The proposed method was developed to learn embedding in the non-linear manifold based on the k-nearest neighbour method and preserve the local geometry of the original high-dimensional data in a low-dimensional space as good as possible. In addition to these, the NPCE was found to minimize the reconstruction error of the neighbour weights for every data point in the low-dimensional space. The training sets are projected into the intrinsic low-dimensional space to improve their classification ability and runtime speed, while the principal components are projected into the low-dimensional embedding, with reference to the variance of the data, as given in Eq. 5. As a result, the maximum feature dimension can be more than C-1 (number of classes-1).

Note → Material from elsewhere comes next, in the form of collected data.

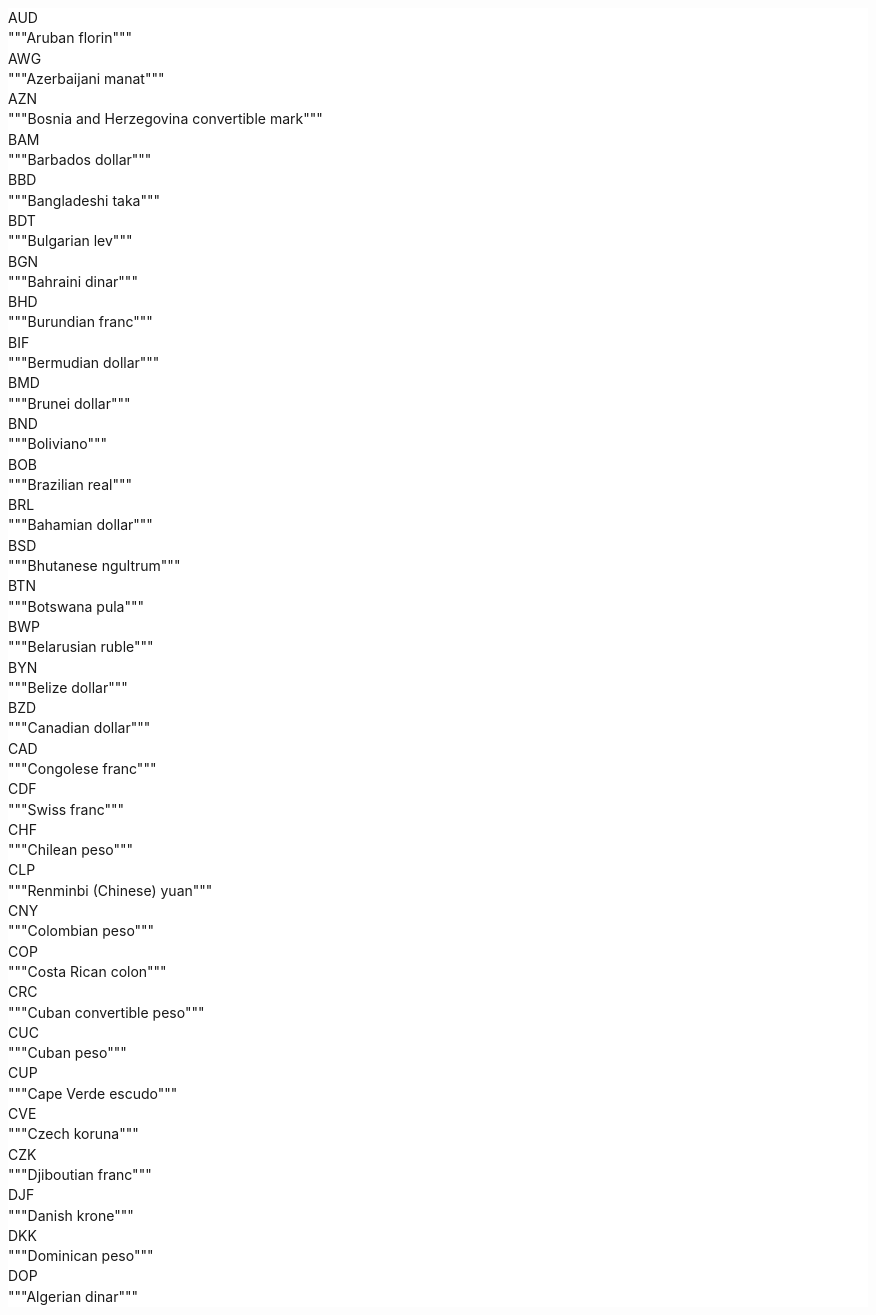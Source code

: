 <div class="graphql-code-line ">AUD</div>
<div class="graphql-code-line comment">"""Aruban florin"""</div>
<div class="graphql-code-line ">AWG</div>
<div class="graphql-code-line comment">"""Azerbaijani manat"""</div>
<div class="graphql-code-line ">AZN</div>
<div class="graphql-code-line comment">"""Bosnia and Herzegovina convertible mark"""</div>
<div class="graphql-code-line ">BAM</div>
<div class="graphql-code-line comment">"""Barbados dollar"""</div>
<div class="graphql-code-line ">BBD</div>
<div class="graphql-code-line comment">"""Bangladeshi taka"""</div>
<div class="graphql-code-line ">BDT</div>
<div class="graphql-code-line comment">"""Bulgarian lev"""</div>
<div class="graphql-code-line ">BGN</div>
<div class="graphql-code-line comment">"""Bahraini dinar"""</div>
<div class="graphql-code-line ">BHD</div>
<div class="graphql-code-line comment">"""Burundian franc"""</div>
<div class="graphql-code-line ">BIF</div>
<div class="graphql-code-line comment">"""Bermudian dollar"""</div>
<div class="graphql-code-line ">BMD</div>
<div class="graphql-code-line comment">"""Brunei dollar"""</div>
<div class="graphql-code-line ">BND</div>
<div class="graphql-code-line comment">"""Boliviano"""</div>
<div class="graphql-code-line ">BOB</div>
<div class="graphql-code-line comment">"""Brazilian real"""</div>
<div class="graphql-code-line ">BRL</div>
<div class="graphql-code-line comment">"""Bahamian dollar"""</div>
<div class="graphql-code-line ">BSD</div>
<div class="graphql-code-line comment">"""Bhutanese ngultrum"""</div>
<div class="graphql-code-line ">BTN</div>
<div class="graphql-code-line comment">"""Botswana pula"""</div>
<div class="graphql-code-line ">BWP</div>
<div class="graphql-code-line comment">"""Belarusian ruble"""</div>
<div class="graphql-code-line ">BYN</div>
<div class="graphql-code-line comment">"""Belize dollar"""</div>
<div class="graphql-code-line ">BZD</div>
<div class="graphql-code-line comment">"""Canadian dollar"""</div>
<div class="graphql-code-line ">CAD</div>
<div class="graphql-code-line comment">"""Congolese franc"""</div>
<div class="graphql-code-line ">CDF</div>
<div class="graphql-code-line comment">"""Swiss franc"""</div>
<div class="graphql-code-line ">CHF</div>
<div class="graphql-code-line comment">"""Chilean peso"""</div>
<div class="graphql-code-line ">CLP</div>
<div class="graphql-code-line comment">"""Renminbi (Chinese) yuan"""</div>
<div class="graphql-code-line ">CNY</div>
<div class="graphql-code-line comment">"""Colombian peso"""</div>
<div class="graphql-code-line ">COP</div>
<div class="graphql-code-line comment">"""Costa Rican colon"""</div>
<div class="graphql-code-line ">CRC</div>
<div class="graphql-code-line comment">"""Cuban convertible peso"""</div>
<div class="graphql-code-line ">CUC</div>
<div class="graphql-code-line comment">"""Cuban peso"""</div>
<div class="graphql-code-line ">CUP</div>
<div class="graphql-code-line comment">"""Cape Verde escudo"""</div>
<div class="graphql-code-line ">CVE</div>
<div class="graphql-code-line comment">"""Czech koruna"""</div>
<div class="graphql-code-line ">CZK</div>
<div class="graphql-code-line comment">"""Djiboutian franc"""</div>
<div class="graphql-code-line ">DJF</div>
<div class="graphql-code-line comment">"""Danish krone"""</div>
<div class="graphql-code-line ">DKK</div>
<div class="graphql-code-line comment">"""Dominican peso"""</div>
<div class="graphql-code-line ">DOP</div>
<div class="graphql-code-line comment">"""Algerian dinar"""</div>
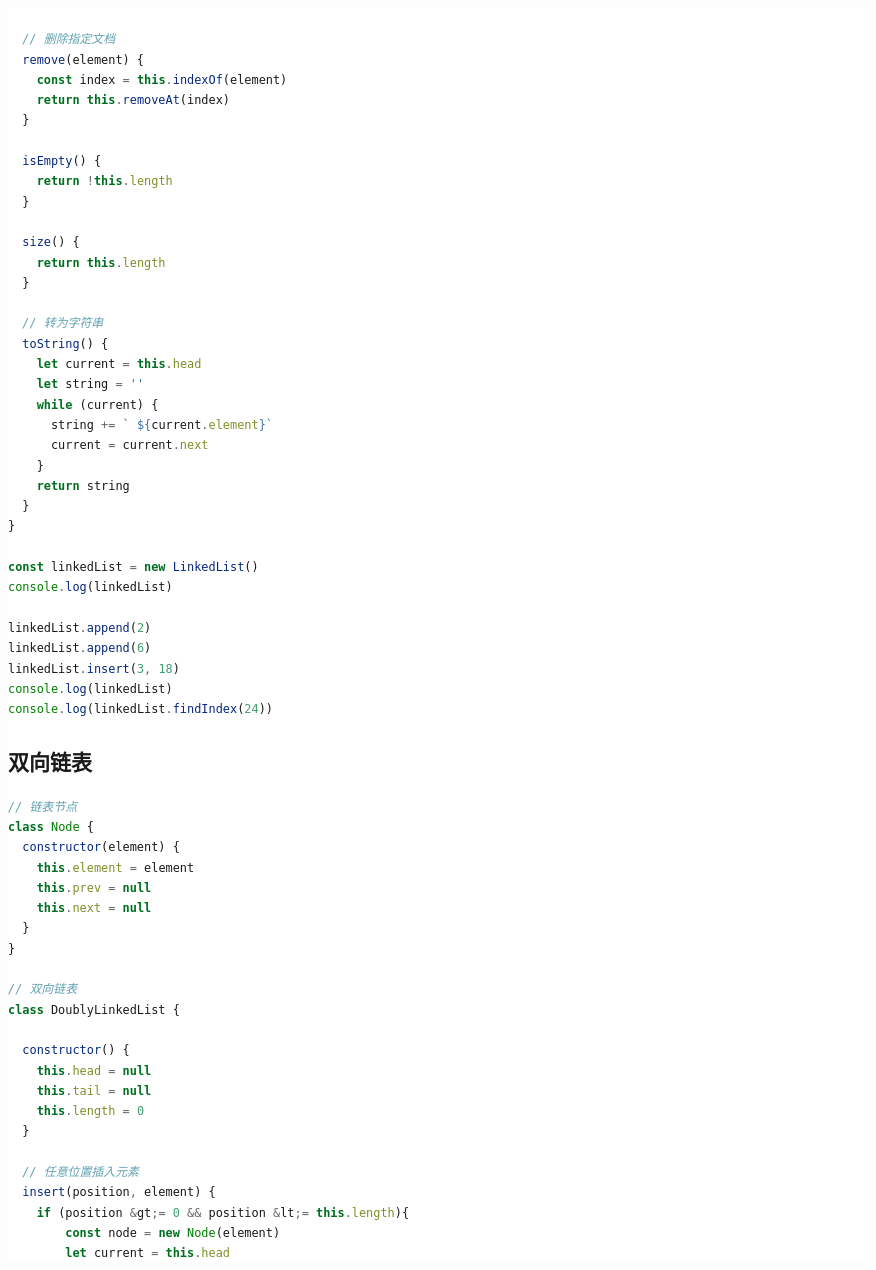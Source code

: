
   ```js

    // 删除指定文档
    remove(element) {
      const index = this.indexOf(element)
      return this.removeAt(index)
    }

    isEmpty() {
      return !this.length
    }

    size() {
      return this.length
    }

    // 转为字符串
    toString() {
      let current = this.head
      let string = ''
      while (current) {
        string += ` ${current.element}`
        current = current.next
      }
      return string
    }
  }

  const linkedList = new LinkedList()
  console.log(linkedList)

  linkedList.append(2)
  linkedList.append(6)
  linkedList.insert(3, 18)
  console.log(linkedList)
  console.log(linkedList.findIndex(24))
  ```


## 双向链表
  ```js
  // 链表节点
  class Node {
    constructor(element) {
      this.element = element
      this.prev = null
      this.next = null
    }
  }

  // 双向链表
  class DoublyLinkedList {

    constructor() {
      this.head = null
      this.tail = null
      this.length = 0
    }

    // 任意位置插入元素
    insert(position, element) {
      if (position &gt;= 0 && position &lt;= this.length){
          const node = new Node(element)
          let current = this.head
  ```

| Fig. 4: | The recognition rate of the KPCA plus LDA, GDA and NPCE |
Therefore, this is considered as a solution to Small Sample Size (SSS) problem, where the size of sample is always smaller than the dimension of sample. In addition, the performance of the proposed method is compared with several different state-of-the-art non-linear methods. Based on the results presented in Table 1 and Fig. 4, the feature representations are proven to have more discriminative power, while the NPCE achieves a better recognition performance as compared to the linear and non-linear methods.
CONCLUSION
A new Non-linear Principal Component Embedding (NPCE) for face recognition has been introduced and proposed in this research. The proposed method is based on the local non-linear discriminant representation, which is particularly robust against the SSS problem as compared to the traditional one used in LDA. NPCE utilize a novel discriminant principal component to estimate the face feature values in the reduced embedding space. At the same time, the proposed methods have been found to perform an implicit reduction over the whole set of features, as shown by the results derived from the experiments. Therefore, the researchers regard this as significant due to the fact that the runtime speed is as important as the actual recognition rate, i.e., if only a subset of the features is used. The experiments conducted in this study clearly reveal that the proposed method is superior to the state-of-the art methods. Thus, the future study will concentrate on achieving continuous improvement for the devised method and extending it so as to incorporate more local features of the subjects.
ACKNOWLEDGMENT
This study is conducted as a part of my Ph.D at Multimedia University from 2004 to 2007. The author is thankful to the Multimedia University for providing the research facilities and financial support which enable us to carry out this research successfully.